Saying good afternoon to Ricardo
For 4 days we attempted to say good morning to Ricardo, the mechanic. Unfortunately he never arose before midday, and on a Saturday it seemed 15:00 was his waking hour. Our hostal was conveniently next door but one to his house and workshop, so we could just put our heads out to see if he had surfaced.
Antofagasta is a 'working' town, and we had exhausted all the sights by the end of the 1st day (it does have an excellent train museum). The hostal , which was full of road workers, did not know how to deal with gringo tourists. We were there 2 days before we realised it was possible to pay extra for breakfast. Which was handy, as nowhere in town served any before 09:30.
When booking a room we always ask "with breakfast?" . The response here was "no", not "no, you can pay ARS1800 extra for that".
With breakfast finally acquired we were told that "only bread and cheese is available". Until the 2nd, slightly nicer receptionist, asked if we would like eggs.
On the 4th day the bike was ready, the alternator rewound and fitted, however it wasn't until 14:30 that the receptionist thought to tell us that Ricardo had called in the night before to say the bike was finished. But as Ricardo had not surfaced at that point, it didn't really matter.
5 days in Antofagasta. It made the 9 in Punta Arenas waiting for Jean's bike to be fixed on the last trip seem a doddle.
With all our previous efforts at saving money by camping on the beach blown on the latest bike repair, we decided not to wait for the fork seal to be replaced. Bright and early the next day we pulled the bike out of the garage and I pressed the starter.
Nothing, well OK, a slight "whirrrrr". I had seen it running the previous evening, evidence that the alternator was working, so just bump started it down the handy hill. Then we elicited some help from a couple of passers by after filling with gas and failing to start again.
After 50kms we stopped for a 'safety' gas top up before another long Chilean desert stretch between gas stations and steeled ourselves for another session of bump starting. But the starter motor now worked fine.
250kms later I noticed oil all down my right leg when refilling in a bleak, sandy, windswept and desolate place. By now I had lost all sense of humour. Luckily it was just the alternator inspection port not tightened properly.
So, with the starter motor working, the battery being charged and confidence in the bike building, it was back to camping on the beach.
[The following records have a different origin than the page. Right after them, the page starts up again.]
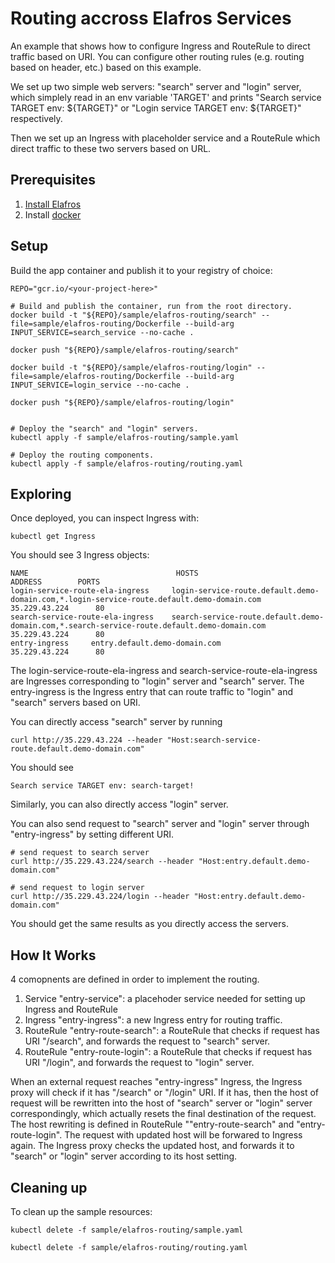 # Routing accross Elafros Services

An example that shows how to configure Ingress and RouteRule to direct traffic based on URI. You can configure other routing rules (e.g. routing based on header, etc.) based on this example.

We set up two simple web servers: "search" server and "login" server, which simplely read
in an env variable 'TARGET' and prints "Search service TARGET env: ${TARGET}" or "Login service TARGET env: ${TARGET}" respectively.

Then we set up an Ingress with placeholder service and a RouteRule which direct traffic to these two servers based on URL.

## Prerequisites

1. [Install Elafros](https://github.com/elafros/install/blob/master/README.md)
1. Install [docker](https://www.docker.com/)

## Setup

Build the app container and publish it to your registry of choice:

```shell
REPO="gcr.io/<your-project-here>"

# Build and publish the container, run from the root directory.
docker build -t "${REPO}/sample/elafros-routing/search" --file=sample/elafros-routing/Dockerfile --build-arg INPUT_SERVICE=search_service --no-cache .

docker push "${REPO}/sample/elafros-routing/search"

docker build -t "${REPO}/sample/elafros-routing/login" --file=sample/elafros-routing/Dockerfile --build-arg INPUT_SERVICE=login_service --no-cache .

docker push "${REPO}/sample/elafros-routing/login"


# Deploy the "search" and "login" servers.
kubectl apply -f sample/elafros-routing/sample.yaml

# Deploy the routing components.
kubectl apply -f sample/elafros-routing/routing.yaml
```

## Exploring
Once deployed, you can inspect Ingress with:

```shell
kubectl get Ingress
```

You should see 3 Ingress objects:
```
NAME                                 HOSTS                                                                                         ADDRESS        PORTS
login-service-route-ela-ingress     login-service-route.default.demo-domain.com,*.login-service-route.default.demo-domain.com    35.229.43.224      80
search-service-route-ela-ingress    search-service-route.default.demo-domain.com,*.search-service-route.default.demo-domain.com   35.229.43.224      80
entry-ingress     entry.default.demo-domain.com                                        35.229.43.224      80
```
The login-service-route-ela-ingress and search-service-route-ela-ingress are Ingresses corresponding to "login" server and "search" server.
The entry-ingress is the Ingress entry that can route traffic to "login" and "search" servers based on URI.

You can directly access "search" server by running
```shell
curl http://35.229.43.224 --header "Host:search-service-route.default.demo-domain.com"
```
You should see
```
Search service TARGET env: search-target!
```
Similarly, you can also directly access "login" server.

You can also send request to "search" server and "login" server through "entry-ingress" by setting different URI.
```shell
# send request to search server
curl http://35.229.43.224/search --header "Host:entry.default.demo-domain.com"

# send request to login server
curl http://35.229.43.224/login --header "Host:entry.default.demo-domain.com"
```
You should get the same results as you directly access the servers.


## How It Works
4 comopnents are defined in order to implement the routing.
1. Service "entry-service": a placehoder service needed for setting up Ingress and RouteRule
2. Ingress "entry-ingress": a new Ingress entry for routing traffic.
3. RouteRule "entry-route-search": a RouteRule that checks if request has URI "/search", and forwards the request to "search" server.
4. RouteRule "entry-route-login": a RouteRule that checks if request has URI "/login", and forwards the request to "login" server.

When an external request reaches "entry-ingress" Ingress, the Ingress proxy will check if it has "/search" or "/login" URI. If it has, then the host of request will be rewritten into the host of "search" server or "login" server correspondingly, which actually resets the final destination of the request. The host rewriting is defined in RouteRule ""entry-route-search" and "entry-route-login".
The request with updated host will be forwared to Ingress again. The Ingress proxy checks the updated host, and forwards it to "search" or "login" server according to its host setting.

## Cleaning up

To clean up the sample resources:

```shell
kubectl delete -f sample/elafros-routing/sample.yaml

kubectl delete -f sample/elafros-routing/routing.yaml
```
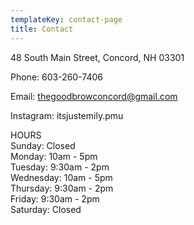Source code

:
 ```yaml
---
templateKey: contact-page
title: Contact
---
```

48 South Main Street, Concord, NH 03301

Phone: 603-260-7406

Email: thegoodbrowconcord@gmail.com

Instagram: itsjustemily.pmu

HOURS  
Sunday: Closed  
Monday: 10am - 5pm  
Tuesday: 9:30am - 2pm  
Wednesday: 10am - 5pm  
Thursday: 9:30am - 2pm  
Friday: 9:30am - 2pm  
Saturday: Closed
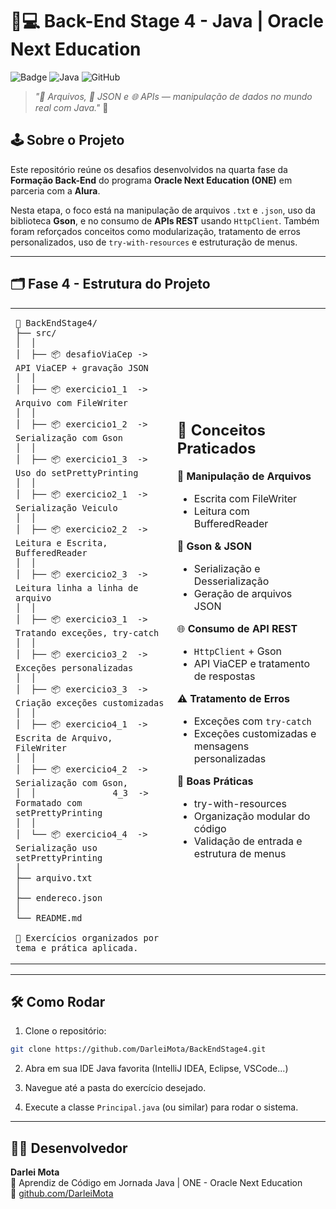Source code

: # 🎯💻 Back-End Stage 4 - Java | Oracle Next Education

![Badge](https://img.shields.io/badge/Status-Concluído-brightgreen)
![Java](https://img.shields.io/badge/Java-21-blue)
![GitHub](https://img.shields.io/badge/Projeto-Organizado-success)

> _"📄 Arquivos, 🧾 JSON e 🌐 APIs — manipulação de dados no mundo real com Java."_ 🔗

## 🕹️ Sobre o Projeto

Este repositório reúne os desafios desenvolvidos na quarta fase da **Formação Back-End** do programa **Oracle Next Education (ONE)** em parceria com a **Alura**.

Nesta etapa, o foco está na manipulação de arquivos `.txt` e `.json`, uso da biblioteca **Gson**, e no consumo de **APIs REST** usando `HttpClient`. Também foram reforçados conceitos como modularização, tratamento de erros personalizados, uso de `try-with-resources` e estruturação de menus.

---

## 🗂️ Fase 4 - Estrutura do Projeto

<table>
<td>

```
📁 BackEndStage4/
├── src/
│  │
│  ├── 📦 desafioViaCep -> API ViaCEP + gravação JSON
│  │
│  ├── 📦 exercicio1_1  -> Arquivo com FileWriter
│  │
│  ├── 📦 exercicio1_2  -> Serialização com Gson
│  │
│  ├── 📦 exercicio1_3  -> Uso do setPrettyPrinting
│  │
│  ├── 📦 exercicio2_1  -> Serialização Veiculo
│  │
│  ├── 📦 exercicio2_2  -> Leitura e Escrita, BufferedReader
│  │
│  ├── 📦 exercicio2_3  -> Leitura linha a linha de arquivo
│  │
│  ├── 📦 exercicio3_1  -> Tratando exceções, try-catch
│  │
│  ├── 📦 exercicio3_2  -> Exceções personalizadas
│  │
│  ├── 📦 exercicio3_3  -> Criação exceções customizadas
│  │
│  ├── 📦 exercicio4_1  -> Escrita de Arquivo, FileWriter
│  │
│  ├── 📦 exercicio4_2  -> Serialização com Gson,  
│  │               4_3  -> Formatado com setPrettyPrinting
│  │
│  └── 📦 exercicio4_4  -> Serialização uso setPrettyPrinting
│
├── arquivo.txt
│
├── endereco.json
│
└── README.md

📌 Exercícios organizados por tema e prática aplicada.

```
</td>
<td>

🧠 **Conceitos Praticados**
--
📄 **Manipulação de Arquivos**
- Escrita com FileWriter
- Leitura com BufferedReader

🧾 **Gson & JSON**
- Serialização e Desserialização
- Geração de arquivos JSON

🌐 **Consumo de API REST**
- `HttpClient` + Gson
- API ViaCEP e tratamento de respostas

⚠️ **Tratamento de Erros**
- Exceções com `try-catch`
- Exceções customizadas e mensagens personalizadas

🧰 **Boas Práticas**
- try-with-resources
- Organização modular do código
- Validação de entrada e estrutura de menus

</td>
</table>

---

## 🛠️ Como Rodar

1. Clone o repositório:
```bash
git clone https://github.com/DarleiMota/BackEndStage4.git
```

2. Abra em sua IDE Java favorita (IntelliJ IDEA, Eclipse, VSCode...)

3. Navegue até a pasta do exercício desejado.

4. Execute a classe `Principal.java` (ou similar) para rodar o sistema.

---

## 🧙‍♂️ Desenvolvedor

**Darlei Mota**  
📍 Aprendiz de Código em Jornada Java | ONE - Oracle Next Education  
🔗 [github.com/DarleiMota](https://github.com/DarleiMota)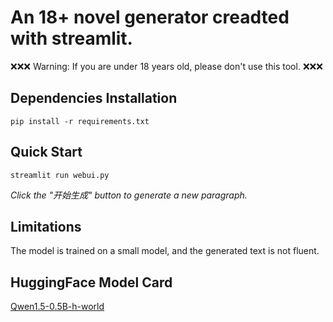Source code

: # An 18+ novel generator creadted with streamlit.

❌❌❌ Warning: If you are under 18 years old, please don't use this tool. ❌❌❌ 

## Dependencies Installation
```
pip install -r requirements.txt
```

## Quick Start
```
streamlit run webui.py
```

*Click the "开始生成" button to generate a new paragraph.*

## Limitations

The model is trained on a small model, and the generated text is not fluent.

## HuggingFace Model Card
[Qwen1.5-0.5B-h-world](https://huggingface.co/Monor/Qwen1.5-0.5B-h-world)

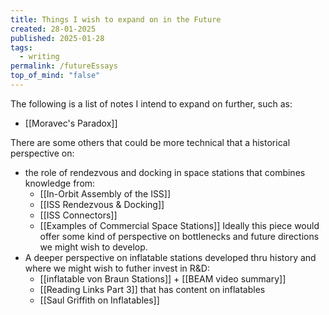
```yaml
---
title: Things I wish to expand on in the Future
created: 28-01-2025
published: 2025-01-28
tags:
  - writing
permalink: /futureEssays
top_of_mind: "false"
---
```

The following is a list of notes I intend to expand on further, such as:
-  [[Moravec's Paradox]]

There are some others that could be more technical that a historical perspective on:
- the role of rendezvous and docking in space stations that combines knowledge from:
	-  [[In-Orbit Assembly of the ISS]]
	-  [[ISS Rendezvous & Docking]]
	-  [[ISS Connectors]]
	-  [[Examples of Commercial Space Stations]]
	Ideally this piece would offer some kind of perspective on bottlenecks and future directions
	we might wish to develop.
- A deeper perspective on inflatable stations developed thru history and where we might wish to futher invest in R&D:
	-  [[inflatable von Braun Stations]] +  [[BEAM video summary]]
	-  [[Reading Links Part 3]] that has content on inflatables
	- [[Saul Griffith on Inflatables]]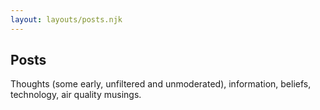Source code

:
 ```yaml
---
layout: layouts/posts.njk
---
```


## Posts

Thoughts (some early, unfiltered and unmoderated), information, beliefs, technology, air quality musings. 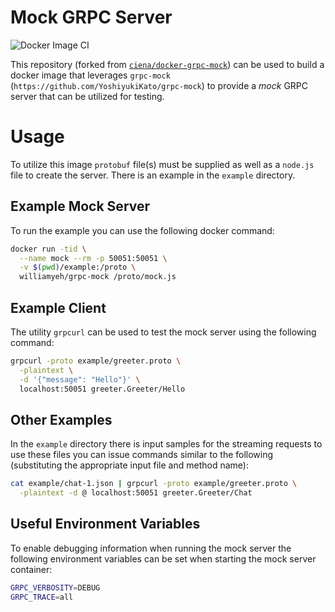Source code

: # Mock GRPC Server

![Docker Image CI](https://github.com/William-Yeh/docker-grpc-mock/workflows/Docker%20Image%20CI/badge.svg)

This repository (forked from [`ciena/docker-grpc-mock`](https://github.com/ciena/docker-grpc-mock)) can be used to build a docker image that leverages
`grpc-mock` (`https://github.com/YoshiyukiKato/grpc-mock`) to provide
a *mock* GRPC server that can be utilized for testing.

# Usage

To utilize this image `protobuf` file(s) must be supplied as well as
a `node.js` file to create the server. There is an example in the
`example` directory.

## Example Mock Server

To run the example you can use the following docker command:

```bash
docker run -tid \
  --name mock --rm -p 50051:50051 \
  -v $(pwd)/example:/proto \
  williamyeh/grpc-mock /proto/mock.js
```

## Example Client

The utility `grpcurl` can be used to test the mock server using the
following command:

```bash
grpcurl -proto example/greeter.proto \
  -plaintext \
  -d '{"message": "Hello"}' \
  localhost:50051 greeter.Greeter/Hello
```

## Other Examples

In the `example` directory there is input samples for the streaming requests to use these files
you can issue commands similar to the following (substituting the appropriate input file and
method name):

```bash
cat example/chat-1.json | grpcurl -proto example/greeter.proto \
  -plaintext -d @ localhost:50051 greeter.Greeter/Chat
```

## Useful Environment Variables

To enable debugging information when running the mock server the following
environment variables can be set when starting the mock server container:

```bash
GRPC_VERBOSITY=DEBUG
GRPC_TRACE=all
```
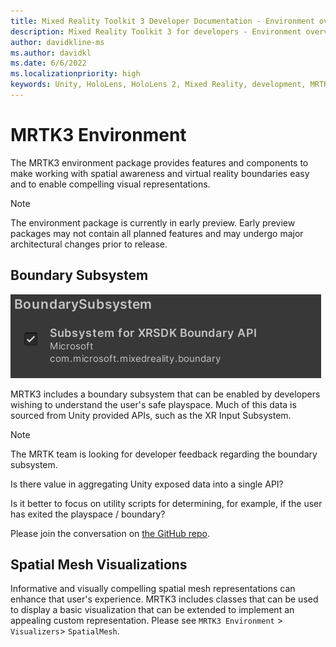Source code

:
 ```yaml
---
title: Mixed Reality Toolkit 3 Developer Documentation - Environment overview
description: Mixed Reality Toolkit 3 for developers - Environment overview.
author: davidkline-ms
ms.author: davidkl
ms.date: 6/6/2022
ms.localizationpriority: high
keywords: Unity, HoloLens, HoloLens 2, Mixed Reality, development, MRTK3, environment, boundary, spatial awareness, spatial mapping
---
```


# MRTK3 Environment

The MRTK3 environment package provides features and components to make working with spatial awareness and virtual reality boundaries easy and to enable compelling visual representations.

> [!NOTE]
> The environment package is currently in early preview. Early preview packages may not contain all planned features and may undergo major architectural changes prior to release.

## Boundary Subsystem

![Boundary Subsystem](images/BoundarySubsystem.png)

MRTK3 includes a boundary subsystem that can be enabled by developers wishing to understand the user's safe playspace. Much of this data is sourced from Unity provided APIs, such as the XR Input Subsystem.

> [!NOTE]
> The MRTK team is looking for developer feedback regarding the boundary subsystem.
>
> Is there value in aggregating Unity exposed data into a single API?
>
> Is it better to focus on utility scripts for determining, for example, if the user has exited the playspace / boundary?
>
> Please join the conversation on [the GitHub repo](https://github.com/Microsoft/MixedRealityToolkit-Unity).

## Spatial Mesh Visualizations

Informative and visually compelling spatial mesh representations can enhance that user's experience. MRTK3 includes classes that can be used to display a basic visualization that can be extended to implement an appealing custom representation. Please see `MRTK3 Environment` > `Visualizers`> `SpatialMesh`.

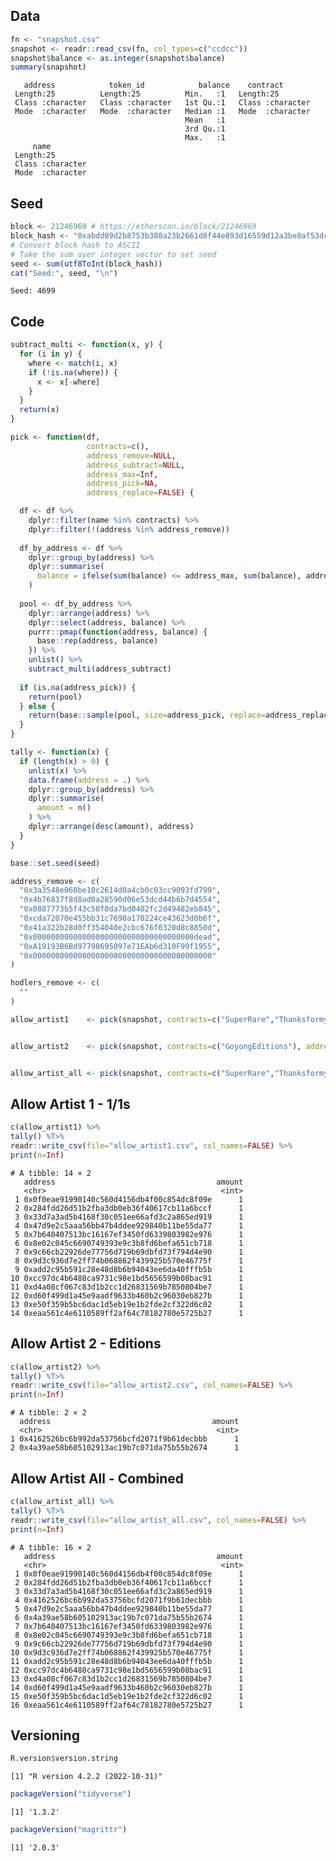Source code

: 
<!-- README.md is generated from README.Rmd. Please edit that file -->

## Data

``` r
fn <- "snapshot.csv"
snapshot <- readr::read_csv(fn, col_types=c("ccdcc"))
snapshot$balance <- as.integer(snapshot$balance)
summary(snapshot)
```

       address            token_id            balance    contract        
     Length:25          Length:25          Min.   :1   Length:25         
     Class :character   Class :character   1st Qu.:1   Class :character  
     Mode  :character   Mode  :character   Median :1   Mode  :character  
                                           Mean   :1                     
                                           3rd Qu.:1                     
                                           Max.   :1                     
         name          
     Length:25         
     Class :character  
     Mode  :character  
                       
                       
                       

## Seed

``` r
block <- 21246969 # https://etherscan.io/block/21246969
block_hash <- "0xabdd89d2b8753b380a23b2661d8f44e893d16559d12a3be8af53dcf80b2c46d0"
# Convert block hash to ASCII
# Take the sum over integer vector to set seed
seed <- sum(utf8ToInt(block_hash))
cat("Seed:", seed, "\n")
```

    Seed: 4699 

## Code

``` r
subtract_multi <- function(x, y) {
  for (i in y) {
    where <- match(i, x)
    if (!is.na(where)) {
      x <- x[-where]
    }
  }
  return(x)
}

pick <- function(df,
                 contracts=c(),
                 address_remove=NULL,
                 address_subtract=NULL,
                 address_max=Inf,
                 address_pick=NA,
                 address_replace=FALSE) {

  df <- df %>%
    dplyr::filter(name %in% contracts) %>%
    dplyr::filter(!(address %in% address_remove))
  
  df_by_address <- df %>%
    dplyr::group_by(address) %>%
    dplyr::summarise(
      balance = ifelse(sum(balance) <= address_max, sum(balance), address_max)
    )
  
  pool <- df_by_address %>%
    dplyr::arrange(address) %>%
    dplyr::select(address, balance) %>%
    purrr::pmap(function(address, balance) {
      base::rep(address, balance)
    }) %>%
    unlist() %>%
    subtract_multi(address_subtract)
  
  if (is.na(address_pick)) {
    return(pool)
  } else {
    return(base::sample(pool, size=address_pick, replace=address_replace))
  }
}

tally <- function(x) {
  if (length(x) > 0) {
    unlist(x) %>%
    data.frame(address = .) %>%
    dplyr::group_by(address) %>%
    dplyr::summarise(
      amount = n()
    ) %>%
    dplyr::arrange(desc(amount), address)
  }
}
```

``` r
base::set.seed(seed)

address_remove <- c(
  "0x3a3548e060be10c2614d0a4cb0c03cc9093fd799",
  "0x4b76837f8d8ad0a28590d06e53dcd44b6b7d4554",
  "0x0887773b5f43c58f0da7bd0402fc2d49482eb845",
  "0xcda72070e455bb31c7690a170224ce43623d0b6f",
  "0x41a322b28d0ff354040e2cbc676f0320d8c8850d",
  "0x000000000000000000000000000000000000dead",
  "0xA19193B6Bd97798695097e71EAb6d310F99f1955",
  "0x0000000000000000000000000000000000000000"
)

hodlers_remove <- c(
  ""
)

allow_artist1    <- pick(snapshot, contracts=c("SuperRare","Thanksformyfrens","Goyong11"), address_remove=address_remove,address_max=1)


allow_artist2    <- pick(snapshot, contracts=c("GoyongEditions"), address_remove=address_remove,address_subtract=allow_artist1,address_max=1)


allow_artist_all <- pick(snapshot, contracts=c("SuperRare","Thanksformyfrens","Goyong11","GoyongEditions"), address_remove=address_remove,address_max=1)
```

## Allow Artist 1 - 1/1s

``` r
c(allow_artist1) %>%
tally() %T>%
readr::write_csv(file="allow_artist1.csv", col_names=FALSE) %>%
print(n=Inf)
```

    # A tibble: 14 × 2
       address                                    amount
       <chr>                                       <int>
     1 0x0f0eae91990140c560d4156db4f00c854dc8f09e      1
     2 0x284fdd26d51b2fba3db0eb36f40617cb11a6bccf      1
     3 0x33d7a3ad5b4168f30c051ee66afd3c2a865ed919      1
     4 0x47d9e2c5aaa56bb47b4ddee929840b11be55da77      1
     5 0x7b640407513bc16167ef3450fd6339803982e976      1
     6 0x8e02c045c6690749393e9c3b8fd6befa651cb718      1
     7 0x9c66cb22926de77756d719b69dbfd73f794d4e90      1
     8 0x9d3c936d7e2ff74b068862f439925b570e46775f      1
     9 0xadd2c95b591c28e48d8b6b94043ee6da40fffb5b      1
    10 0xcc97dc4b6488ca9731c98e1bd5656599b08bac91      1
    11 0xd4a08cf067c83d1b2cc1d26831569b7850804be7      1
    12 0xd60f499d1a45e9aadf9633b460b2c96030eb827b      1
    13 0xe50f359b5bc6dac1d5eb19e1b2fde2cf322d6c02      1
    14 0xeaa561c4e6110589ff2af64c78182780e5725b27      1

## Allow Artist 2 - Editions

``` r
c(allow_artist2) %>%
tally() %T>%
readr::write_csv(file="allow_artist2.csv", col_names=FALSE) %>%
print(n=Inf)
```

    # A tibble: 2 × 2
      address                                    amount
      <chr>                                       <int>
    1 0x4162526bc6b992da53756bcfd2071f9b61decbbb      1
    2 0x4a39ae58b605102913ac19b7c071da75b55b2674      1

## Allow Artist All - Combined

``` r
c(allow_artist_all) %>%
tally() %T>%
readr::write_csv(file="allow_artist_all.csv", col_names=FALSE) %>%
print(n=Inf)
```

    # A tibble: 16 × 2
       address                                    amount
       <chr>                                       <int>
     1 0x0f0eae91990140c560d4156db4f00c854dc8f09e      1
     2 0x284fdd26d51b2fba3db0eb36f40617cb11a6bccf      1
     3 0x33d7a3ad5b4168f30c051ee66afd3c2a865ed919      1
     4 0x4162526bc6b992da53756bcfd2071f9b61decbbb      1
     5 0x47d9e2c5aaa56bb47b4ddee929840b11be55da77      1
     6 0x4a39ae58b605102913ac19b7c071da75b55b2674      1
     7 0x7b640407513bc16167ef3450fd6339803982e976      1
     8 0x8e02c045c6690749393e9c3b8fd6befa651cb718      1
     9 0x9c66cb22926de77756d719b69dbfd73f794d4e90      1
    10 0x9d3c936d7e2ff74b068862f439925b570e46775f      1
    11 0xadd2c95b591c28e48d8b6b94043ee6da40fffb5b      1
    12 0xcc97dc4b6488ca9731c98e1bd5656599b08bac91      1
    13 0xd4a08cf067c83d1b2cc1d26831569b7850804be7      1
    14 0xd60f499d1a45e9aadf9633b460b2c96030eb827b      1
    15 0xe50f359b5bc6dac1d5eb19e1b2fde2cf322d6c02      1
    16 0xeaa561c4e6110589ff2af64c78182780e5725b27      1

## Versioning

``` r
R.version$version.string
```

    [1] "R version 4.2.2 (2022-10-31)"

``` r
packageVersion("tidyverse")
```

    [1] '1.3.2'

``` r
packageVersion("magrittr")
```

    [1] '2.0.3'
At least the sand would soak up the oil from the front fork leak.
As much as I enjoyed camping next to 'Tracy Island' , and was impressed at the way they hid the Thunderbird 2 launch area from the mainland.........
........I decided I would like a sleeping bag and ground mat, as the beaches were becoming more stony, so we made a long run south back to Lorraine's (just north of Santiago) to retrieve them.
Here we said a final farewell to our much loved Argentinian 'fuel can', note how it can be compressed to save space when not in use.
Coincidences happen all the time when out on the road, like bumping into people more than once. As an example at a campsite in the Parque Nacional Pan De Azucar we encountered a Dutch/Chilean couple, hitchhikers, last seen 600k away on New Years day in Pica (the Oasis in the Atacama).
However the strangest one of the trip (so far) happened following a day out with Lorraine, trying and failing to find a suitable wild camping spot with her 3 dogs.
As we pootled back down Ruta 5 a blue Range Rover overtook us then slowed down and hands waved out of the window. I pulled alongside and saw the beaming face of Juan, our friend we had bought the bike off.
Camping gear reloaded, we turned north again, the front fork still oozing oil. The Elqui Valley, stargazing, wine tasting and Pisco Sours our targets.